EXERCISE BRIEF
Every line in the records below with the string "made" is to be copied out.

RECORDS SUPPLIED
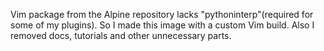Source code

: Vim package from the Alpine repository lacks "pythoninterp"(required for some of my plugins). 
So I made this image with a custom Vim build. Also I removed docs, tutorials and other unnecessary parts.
==
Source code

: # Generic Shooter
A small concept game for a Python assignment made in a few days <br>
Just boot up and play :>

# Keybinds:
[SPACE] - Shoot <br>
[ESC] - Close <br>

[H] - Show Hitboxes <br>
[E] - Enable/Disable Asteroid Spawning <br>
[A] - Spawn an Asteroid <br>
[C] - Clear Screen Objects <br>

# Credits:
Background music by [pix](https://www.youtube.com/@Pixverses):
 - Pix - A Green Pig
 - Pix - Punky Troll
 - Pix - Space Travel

ANSWER BELOW
So I made this image with a custom Vim build. Also I removed docs, tutorials and other unnecessary parts.
A small concept game for a Python assignment made in a few days <br>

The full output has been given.